Dataset records:
**********

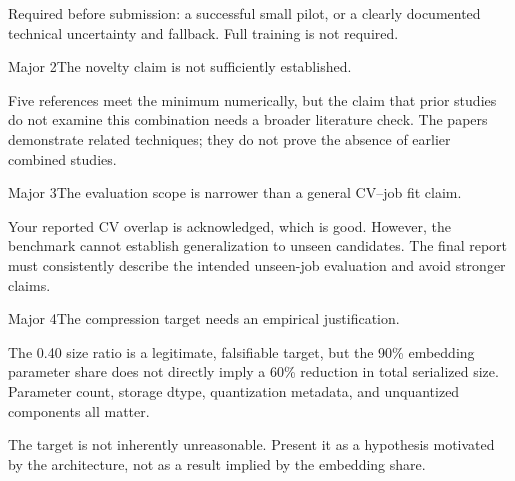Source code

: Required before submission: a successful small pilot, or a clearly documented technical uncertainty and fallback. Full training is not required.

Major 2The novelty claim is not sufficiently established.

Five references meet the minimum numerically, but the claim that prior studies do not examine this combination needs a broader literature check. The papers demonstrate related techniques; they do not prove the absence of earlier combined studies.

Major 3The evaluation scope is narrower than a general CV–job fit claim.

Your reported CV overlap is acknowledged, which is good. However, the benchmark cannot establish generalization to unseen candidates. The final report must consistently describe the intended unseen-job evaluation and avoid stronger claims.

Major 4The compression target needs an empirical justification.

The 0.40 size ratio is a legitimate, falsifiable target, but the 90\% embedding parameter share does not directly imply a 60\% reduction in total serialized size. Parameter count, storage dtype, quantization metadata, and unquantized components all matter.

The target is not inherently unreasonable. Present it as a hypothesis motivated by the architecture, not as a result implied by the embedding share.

**********

**Task prompt:**
Output the lines of the records above exactly as they appear, from the line containing "Your reported CV" through the line containing "The 0.40 size".

**Answer to this problem:**
Your reported CV overlap is acknowledged, which is good. However, the benchmark cannot establish generalization to unseen candidates. The final report must consistently describe the intended unseen-job evaluation and avoid stronger claims.

Major 4The compression target needs an empirical justification.

The 0.40 size ratio is a legitimate, falsifiable target, but the 90\% embedding parameter share does not directly imply a 60\% reduction in total serialized size. Parameter count, storage dtype, quantization metadata, and unquantized components all matter.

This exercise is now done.